I began collecting stereoscopes and stereo cards, and whenever I saw a box full of them at an antique store or fair, I just had to look through the whole box. I collected all types of cards, and tried to find out as much as I could about their history. Stereography amazed me. Sure, I had Viewmasters when I was a kid, but I guess I was never impressed with the quality or the subject matter. Maybe I was drawn more to the Victorian stereo views because of my interest in both history and photography. Stereo cards were a very affordable way to collect early original photographic items, while peeking into an era long past.
First, a little history. Stereo photography came about not long after the dawn of photography itself. A stereoscope was on display at the Crystal Palace Exhibition in 1851, and Queen Victoria really took to the idea. Soon, stereoscopes became very popular in England. At first, they were made in the prevailing photographic medium, the daguerreotype. These were soon modified to become positive images on glass, and were viewed through Brewster stereoscopes, models with the light source coming from behind. In the late 1850's, Oliver Wendell Holmes invented a handheld stereoscope, which really took off in America. Paper card stereo views were produced from the early 1850's until the 1930's. Through the years, stereo views were made in almost every medium known to photography. Millions of different views were created throughout the world during the Victorian era.
From tabletop models, to backlit and handheld models, and even penny arcade models which stood on the floor and were loaded with hundreds of views to flip through, stereo photography was a hit. Every family had a viewer and some stereo views.

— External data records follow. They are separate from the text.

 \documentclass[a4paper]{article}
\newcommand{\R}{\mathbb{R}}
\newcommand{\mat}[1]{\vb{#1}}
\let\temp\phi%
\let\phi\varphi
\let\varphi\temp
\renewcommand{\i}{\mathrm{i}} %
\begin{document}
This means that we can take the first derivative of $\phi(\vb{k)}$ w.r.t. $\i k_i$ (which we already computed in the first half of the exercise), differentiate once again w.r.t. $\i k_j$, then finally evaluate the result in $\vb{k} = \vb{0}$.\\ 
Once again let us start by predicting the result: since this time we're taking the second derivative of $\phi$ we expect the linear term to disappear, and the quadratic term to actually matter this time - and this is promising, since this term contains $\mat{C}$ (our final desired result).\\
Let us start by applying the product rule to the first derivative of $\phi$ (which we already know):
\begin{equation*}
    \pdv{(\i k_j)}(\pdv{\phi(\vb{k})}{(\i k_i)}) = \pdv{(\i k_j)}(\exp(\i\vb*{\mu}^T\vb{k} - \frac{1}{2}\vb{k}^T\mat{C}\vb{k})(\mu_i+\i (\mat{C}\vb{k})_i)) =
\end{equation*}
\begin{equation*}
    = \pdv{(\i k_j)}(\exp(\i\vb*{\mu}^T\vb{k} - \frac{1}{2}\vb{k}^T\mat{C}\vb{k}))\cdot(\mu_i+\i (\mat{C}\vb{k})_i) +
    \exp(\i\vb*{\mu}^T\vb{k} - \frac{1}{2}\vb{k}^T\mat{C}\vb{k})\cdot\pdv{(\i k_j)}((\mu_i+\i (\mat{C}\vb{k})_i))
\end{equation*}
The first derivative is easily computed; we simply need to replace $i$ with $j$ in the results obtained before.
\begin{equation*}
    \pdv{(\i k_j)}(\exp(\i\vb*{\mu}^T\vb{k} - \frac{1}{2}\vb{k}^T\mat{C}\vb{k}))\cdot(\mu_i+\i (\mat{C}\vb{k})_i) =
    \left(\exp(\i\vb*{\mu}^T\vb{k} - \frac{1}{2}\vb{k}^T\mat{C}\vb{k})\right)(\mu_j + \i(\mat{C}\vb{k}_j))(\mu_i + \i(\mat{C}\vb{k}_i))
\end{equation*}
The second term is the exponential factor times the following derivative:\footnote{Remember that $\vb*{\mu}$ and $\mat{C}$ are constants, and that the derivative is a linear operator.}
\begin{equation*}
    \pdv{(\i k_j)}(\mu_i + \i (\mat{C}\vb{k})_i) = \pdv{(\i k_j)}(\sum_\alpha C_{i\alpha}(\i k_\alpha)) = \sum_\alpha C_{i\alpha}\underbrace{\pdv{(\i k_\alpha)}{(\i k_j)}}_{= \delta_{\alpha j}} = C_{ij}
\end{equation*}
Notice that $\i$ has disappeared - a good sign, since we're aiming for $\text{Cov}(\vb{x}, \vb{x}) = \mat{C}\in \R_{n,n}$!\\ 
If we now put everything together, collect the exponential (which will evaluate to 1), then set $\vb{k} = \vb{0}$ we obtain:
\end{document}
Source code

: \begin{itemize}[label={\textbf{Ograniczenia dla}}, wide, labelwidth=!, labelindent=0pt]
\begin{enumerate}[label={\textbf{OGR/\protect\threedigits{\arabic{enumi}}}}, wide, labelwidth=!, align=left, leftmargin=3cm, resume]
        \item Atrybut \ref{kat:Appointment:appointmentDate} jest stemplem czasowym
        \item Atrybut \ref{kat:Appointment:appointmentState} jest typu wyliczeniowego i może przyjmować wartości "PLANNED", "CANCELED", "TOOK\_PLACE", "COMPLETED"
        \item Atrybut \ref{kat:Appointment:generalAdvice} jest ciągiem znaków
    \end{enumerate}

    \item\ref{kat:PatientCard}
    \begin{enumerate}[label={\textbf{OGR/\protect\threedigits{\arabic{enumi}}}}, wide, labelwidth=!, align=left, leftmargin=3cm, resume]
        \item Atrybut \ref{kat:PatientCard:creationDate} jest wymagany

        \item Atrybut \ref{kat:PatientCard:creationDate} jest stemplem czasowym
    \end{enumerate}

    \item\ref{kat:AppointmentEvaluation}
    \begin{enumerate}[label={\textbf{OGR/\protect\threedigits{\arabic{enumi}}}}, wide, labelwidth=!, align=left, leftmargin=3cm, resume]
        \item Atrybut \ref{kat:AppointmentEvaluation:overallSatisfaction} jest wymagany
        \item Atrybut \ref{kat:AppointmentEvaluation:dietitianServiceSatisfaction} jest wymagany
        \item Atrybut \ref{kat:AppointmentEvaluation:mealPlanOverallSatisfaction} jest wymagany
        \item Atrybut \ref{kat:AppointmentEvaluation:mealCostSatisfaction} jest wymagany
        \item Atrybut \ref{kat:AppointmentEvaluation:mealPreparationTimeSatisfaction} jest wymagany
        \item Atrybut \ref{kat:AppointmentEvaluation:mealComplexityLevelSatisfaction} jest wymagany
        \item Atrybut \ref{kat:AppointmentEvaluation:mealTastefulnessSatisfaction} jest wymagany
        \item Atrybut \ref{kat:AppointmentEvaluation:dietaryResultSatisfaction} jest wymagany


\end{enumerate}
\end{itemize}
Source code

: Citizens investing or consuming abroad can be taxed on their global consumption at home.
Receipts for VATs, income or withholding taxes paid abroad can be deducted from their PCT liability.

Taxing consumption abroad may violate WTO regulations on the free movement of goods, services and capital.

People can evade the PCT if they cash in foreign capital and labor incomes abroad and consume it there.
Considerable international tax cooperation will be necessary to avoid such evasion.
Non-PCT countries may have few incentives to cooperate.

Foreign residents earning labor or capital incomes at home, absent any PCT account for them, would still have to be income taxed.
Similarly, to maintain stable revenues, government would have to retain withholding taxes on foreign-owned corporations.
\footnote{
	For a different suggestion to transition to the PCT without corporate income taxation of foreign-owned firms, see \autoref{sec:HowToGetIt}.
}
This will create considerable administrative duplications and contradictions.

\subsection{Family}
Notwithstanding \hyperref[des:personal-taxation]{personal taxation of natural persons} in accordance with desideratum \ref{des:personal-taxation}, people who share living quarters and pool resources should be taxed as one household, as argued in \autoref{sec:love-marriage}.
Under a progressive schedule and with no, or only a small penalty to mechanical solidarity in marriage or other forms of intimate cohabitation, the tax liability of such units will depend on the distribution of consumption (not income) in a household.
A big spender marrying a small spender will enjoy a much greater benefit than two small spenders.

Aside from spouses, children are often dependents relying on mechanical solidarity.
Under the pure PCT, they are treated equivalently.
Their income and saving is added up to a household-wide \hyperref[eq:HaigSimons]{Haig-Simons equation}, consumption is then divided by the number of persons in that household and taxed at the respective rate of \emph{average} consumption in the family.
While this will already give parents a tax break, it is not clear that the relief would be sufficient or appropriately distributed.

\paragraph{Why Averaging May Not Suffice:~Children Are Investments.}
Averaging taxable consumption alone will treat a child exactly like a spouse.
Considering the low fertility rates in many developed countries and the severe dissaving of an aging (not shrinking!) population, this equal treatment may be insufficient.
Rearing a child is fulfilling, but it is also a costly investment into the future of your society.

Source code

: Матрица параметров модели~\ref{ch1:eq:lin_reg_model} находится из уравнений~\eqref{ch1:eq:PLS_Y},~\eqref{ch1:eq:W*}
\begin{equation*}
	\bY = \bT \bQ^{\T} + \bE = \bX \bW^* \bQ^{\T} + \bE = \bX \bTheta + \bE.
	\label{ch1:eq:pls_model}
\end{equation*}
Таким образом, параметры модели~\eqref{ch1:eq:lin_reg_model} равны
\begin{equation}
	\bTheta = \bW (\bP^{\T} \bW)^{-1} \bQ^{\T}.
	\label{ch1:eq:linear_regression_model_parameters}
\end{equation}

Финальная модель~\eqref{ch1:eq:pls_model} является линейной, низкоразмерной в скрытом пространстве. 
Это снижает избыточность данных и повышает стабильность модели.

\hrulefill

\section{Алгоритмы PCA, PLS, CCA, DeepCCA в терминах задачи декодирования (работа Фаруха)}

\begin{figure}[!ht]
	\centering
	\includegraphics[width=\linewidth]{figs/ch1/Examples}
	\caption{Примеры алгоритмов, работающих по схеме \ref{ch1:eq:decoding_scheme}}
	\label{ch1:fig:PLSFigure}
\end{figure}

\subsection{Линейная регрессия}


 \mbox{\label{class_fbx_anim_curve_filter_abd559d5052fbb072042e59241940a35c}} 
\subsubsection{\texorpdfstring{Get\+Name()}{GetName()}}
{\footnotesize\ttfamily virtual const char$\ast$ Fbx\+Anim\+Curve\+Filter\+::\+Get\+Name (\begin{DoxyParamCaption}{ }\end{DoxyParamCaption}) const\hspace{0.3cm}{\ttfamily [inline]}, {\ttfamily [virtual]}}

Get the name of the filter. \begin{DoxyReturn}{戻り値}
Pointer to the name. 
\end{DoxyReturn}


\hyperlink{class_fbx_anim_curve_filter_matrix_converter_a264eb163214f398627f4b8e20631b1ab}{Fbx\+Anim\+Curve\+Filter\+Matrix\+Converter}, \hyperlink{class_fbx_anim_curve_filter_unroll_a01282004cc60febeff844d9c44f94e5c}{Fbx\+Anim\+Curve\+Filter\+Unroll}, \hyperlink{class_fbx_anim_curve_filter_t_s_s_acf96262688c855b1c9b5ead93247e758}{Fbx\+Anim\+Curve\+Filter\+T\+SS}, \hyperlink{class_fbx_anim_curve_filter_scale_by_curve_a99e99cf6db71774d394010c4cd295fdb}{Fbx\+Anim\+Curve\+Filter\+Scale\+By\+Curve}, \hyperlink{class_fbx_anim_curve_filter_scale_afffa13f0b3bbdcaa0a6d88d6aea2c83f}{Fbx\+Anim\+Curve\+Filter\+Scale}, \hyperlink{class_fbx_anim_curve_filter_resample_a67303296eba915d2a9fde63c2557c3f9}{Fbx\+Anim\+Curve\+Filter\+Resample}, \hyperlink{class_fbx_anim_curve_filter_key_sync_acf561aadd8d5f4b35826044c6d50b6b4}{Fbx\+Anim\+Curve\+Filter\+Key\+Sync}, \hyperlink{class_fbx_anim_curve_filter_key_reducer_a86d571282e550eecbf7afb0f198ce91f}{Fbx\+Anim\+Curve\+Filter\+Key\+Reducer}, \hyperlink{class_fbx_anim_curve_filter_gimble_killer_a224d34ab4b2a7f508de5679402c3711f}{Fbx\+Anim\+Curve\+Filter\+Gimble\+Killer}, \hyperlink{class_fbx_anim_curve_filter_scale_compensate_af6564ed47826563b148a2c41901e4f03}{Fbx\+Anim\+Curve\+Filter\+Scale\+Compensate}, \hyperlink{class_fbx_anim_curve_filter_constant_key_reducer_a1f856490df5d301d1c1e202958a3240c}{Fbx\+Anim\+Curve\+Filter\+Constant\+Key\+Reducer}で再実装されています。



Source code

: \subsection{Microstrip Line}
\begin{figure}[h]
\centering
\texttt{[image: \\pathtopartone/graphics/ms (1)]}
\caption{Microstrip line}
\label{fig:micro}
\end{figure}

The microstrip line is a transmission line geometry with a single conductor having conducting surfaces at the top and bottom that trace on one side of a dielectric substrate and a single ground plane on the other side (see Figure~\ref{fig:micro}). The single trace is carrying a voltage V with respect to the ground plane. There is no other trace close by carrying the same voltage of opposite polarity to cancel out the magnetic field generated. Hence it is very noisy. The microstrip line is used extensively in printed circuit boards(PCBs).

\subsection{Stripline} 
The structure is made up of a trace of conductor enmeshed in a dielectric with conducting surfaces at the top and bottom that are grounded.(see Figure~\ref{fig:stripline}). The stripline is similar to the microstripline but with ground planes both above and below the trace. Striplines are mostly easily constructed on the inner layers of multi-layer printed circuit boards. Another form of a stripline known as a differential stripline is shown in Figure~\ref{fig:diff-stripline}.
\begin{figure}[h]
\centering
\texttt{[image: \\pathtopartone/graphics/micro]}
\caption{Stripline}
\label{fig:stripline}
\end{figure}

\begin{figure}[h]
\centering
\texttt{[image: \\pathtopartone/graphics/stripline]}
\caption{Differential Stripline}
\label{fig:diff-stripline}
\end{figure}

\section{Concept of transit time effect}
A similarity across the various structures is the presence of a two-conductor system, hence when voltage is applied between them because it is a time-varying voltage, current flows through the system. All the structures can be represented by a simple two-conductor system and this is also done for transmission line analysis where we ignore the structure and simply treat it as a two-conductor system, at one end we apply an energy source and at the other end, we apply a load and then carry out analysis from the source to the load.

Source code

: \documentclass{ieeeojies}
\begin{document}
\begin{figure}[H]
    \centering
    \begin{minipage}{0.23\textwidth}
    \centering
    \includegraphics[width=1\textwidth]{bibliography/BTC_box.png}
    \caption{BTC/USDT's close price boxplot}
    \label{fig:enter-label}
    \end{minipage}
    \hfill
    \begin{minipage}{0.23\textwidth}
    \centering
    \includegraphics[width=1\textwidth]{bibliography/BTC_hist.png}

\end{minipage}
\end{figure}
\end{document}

Sets of stereo cards could be bought around different themes. The most widely successful theme was travel photography. The great stereoscopic manufacturers sent their photographers to all the corners of the world to bring back views. Other popular themes included comic views, natural and manmade disasters, the Civil War, exhibitions, and views of celebrities. Different types of stereographic cameras were also produced and perfected during this time. Stereo photography died out around 1930, then resurfaced in the 1950's when Viewmasters, Realist cameras and 3D movies were the rage.
What makes a stereo view appear so realistic? We have two eyes, and because our eyes are separated by a couple inches, we see a slightly different image with each eye. The brain melds these images into something we can understand. This separation of our eyes helps us to judge spacial relationships of different objects to each other, because we can see slightly around the objects. Sometimes things in the foreground are so close we have to almost cross our eyes so as to bring both images from each eye into focus. Things in the middle ground are easier to see, and we can tell what items are in front of others. Objects that are a great distance away appear flat because both eyes are virtually seeing the same image, and there is no depth perception. Stereographic photography takes advantage of the way our eyes see two slightly different images. Two photographs are taken, one slightly to the right or left of the other. These images are mounted and viewed with a special viewer that allows the left eye to see one picture and the right eye to see the other. Your brain fuses these images together, just as it would if you were viewing the images live, and you get the effect of seeing the image as if you were really there.